------ Input material

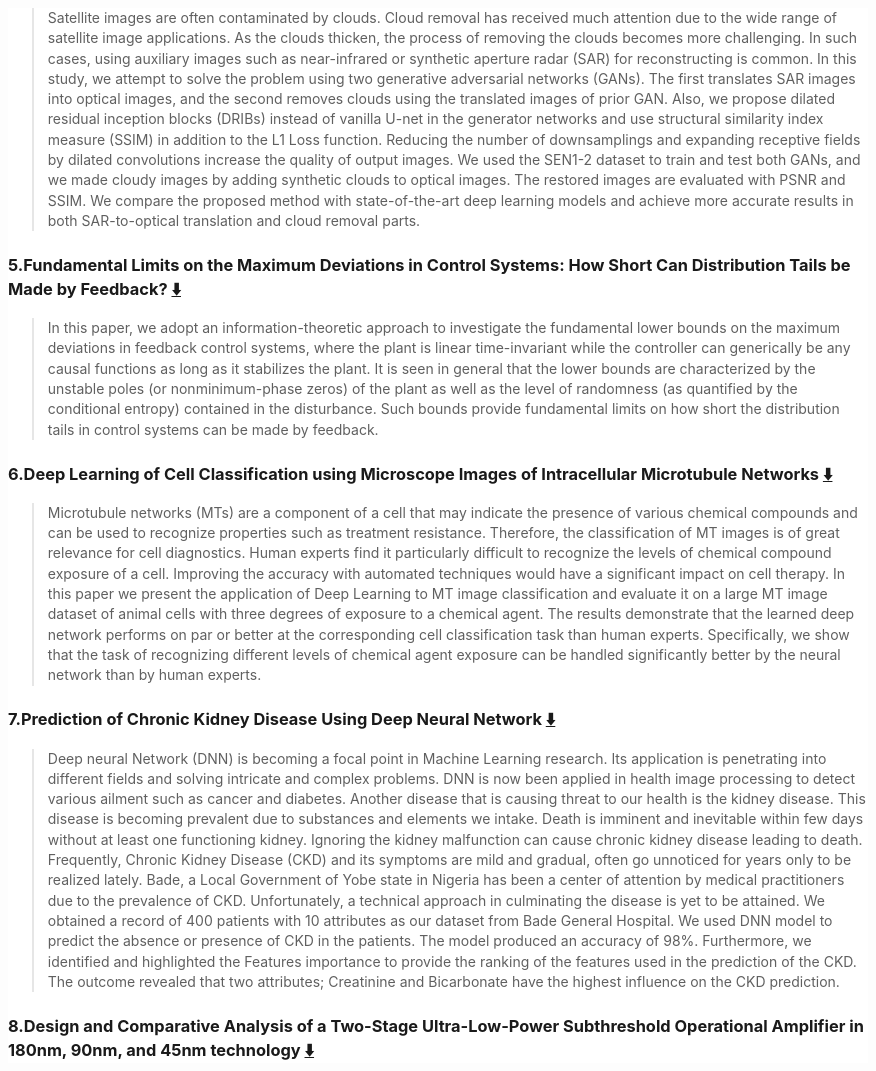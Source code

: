 >  Satellite images are often contaminated by clouds. Cloud removal has received much attention due to the wide range of satellite image applications. As the clouds thicken, the process of removing the clouds becomes more challenging. In such cases, using auxiliary images such as near-infrared or synthetic aperture radar (SAR) for reconstructing is common. In this study, we attempt to solve the problem using two generative adversarial networks (GANs). The first translates SAR images into optical images, and the second removes clouds using the translated images of prior GAN. Also, we propose dilated residual inception blocks (DRIBs) instead of vanilla U-net in the generator networks and use structural similarity index measure (SSIM) in addition to the L1 Loss function. Reducing the number of downsamplings and expanding receptive fields by dilated convolutions increase the quality of output images. We used the SEN1-2 dataset to train and test both GANs, and we made cloudy images by adding synthetic clouds to optical images. The restored images are evaluated with PSNR and SSIM. We compare the proposed method with state-of-the-art deep learning models and achieve more accurate results in both SAR-to-optical translation and cloud removal parts.      
### 5.Fundamental Limits on the Maximum Deviations in Control Systems: How Short Can Distribution Tails be Made by Feedback?  [ :arrow_down: ](https://arxiv.org/pdf/2012.12174.pdf)
>  In this paper, we adopt an information-theoretic approach to investigate the fundamental lower bounds on the maximum deviations in feedback control systems, where the plant is linear time-invariant while the controller can generically be any causal functions as long as it stabilizes the plant. It is seen in general that the lower bounds are characterized by the unstable poles (or nonminimum-phase zeros) of the plant as well as the level of randomness (as quantified by the conditional entropy) contained in the disturbance. Such bounds provide fundamental limits on how short the distribution tails in control systems can be made by feedback.      
### 6.Deep Learning of Cell Classification using Microscope Images of Intracellular Microtubule Networks  [ :arrow_down: ](https://arxiv.org/pdf/2012.12125.pdf)
>  Microtubule networks (MTs) are a component of a cell that may indicate the presence of various chemical compounds and can be used to recognize properties such as treatment resistance. Therefore, the classification of MT images is of great relevance for cell diagnostics. Human experts find it particularly difficult to recognize the levels of chemical compound exposure of a cell. Improving the accuracy with automated techniques would have a significant impact on cell therapy. In this paper we present the application of Deep Learning to MT image classification and evaluate it on a large MT image dataset of animal cells with three degrees of exposure to a chemical agent. The results demonstrate that the learned deep network performs on par or better at the corresponding cell classification task than human experts. Specifically, we show that the task of recognizing different levels of chemical agent exposure can be handled significantly better by the neural network than by human experts.      
### 7.Prediction of Chronic Kidney Disease Using Deep Neural Network  [ :arrow_down: ](https://arxiv.org/pdf/2012.12089.pdf)
>  Deep neural Network (DNN) is becoming a focal point in Machine Learning research. Its application is penetrating into different fields and solving intricate and complex problems. DNN is now been applied in health image processing to detect various ailment such as cancer and diabetes. Another disease that is causing threat to our health is the kidney disease. This disease is becoming prevalent due to substances and elements we intake. Death is imminent and inevitable within few days without at least one functioning kidney. Ignoring the kidney malfunction can cause chronic kidney disease leading to death. Frequently, Chronic Kidney Disease (CKD) and its symptoms are mild and gradual, often go unnoticed for years only to be realized lately. Bade, a Local Government of Yobe state in Nigeria has been a center of attention by medical practitioners due to the prevalence of CKD. Unfortunately, a technical approach in culminating the disease is yet to be attained. We obtained a record of 400 patients with 10 attributes as our dataset from Bade General Hospital. We used DNN model to predict the absence or presence of CKD in the patients. The model produced an accuracy of 98%. Furthermore, we identified and highlighted the Features importance to provide the ranking of the features used in the prediction of the CKD. The outcome revealed that two attributes; Creatinine and Bicarbonate have the highest influence on the CKD prediction.      
### 8.Design and Comparative Analysis of a Two-Stage Ultra-Low-Power Subthreshold Operational Amplifier in 180nm, 90nm, and 45nm technology  [ :arrow_down: ](https://arxiv.org/pdf/2012.12088.pdf)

------------

### Try it
When the line with "### 5.Fundamental Limits" is reached in the data above, start copying there, and copy each line exactly until the line with "made by feedback." has been copied; copy nothing else.

### Response
### 5.Fundamental Limits on the Maximum Deviations in Control Systems: How Short Can Distribution Tails be Made by Feedback?  [ :arrow_down: ](https://arxiv.org/pdf/2012.12174.pdf)
>  In this paper, we adopt an information-theoretic approach to investigate the fundamental lower bounds on the maximum deviations in feedback control systems, where the plant is linear time-invariant while the controller can generically be any causal functions as long as it stabilizes the plant. It is seen in general that the lower bounds are characterized by the unstable poles (or nonminimum-phase zeros) of the plant as well as the level of randomness (as quantified by the conditional entropy) contained in the disturbance. Such bounds provide fundamental limits on how short the distribution tails in control systems can be made by feedback.      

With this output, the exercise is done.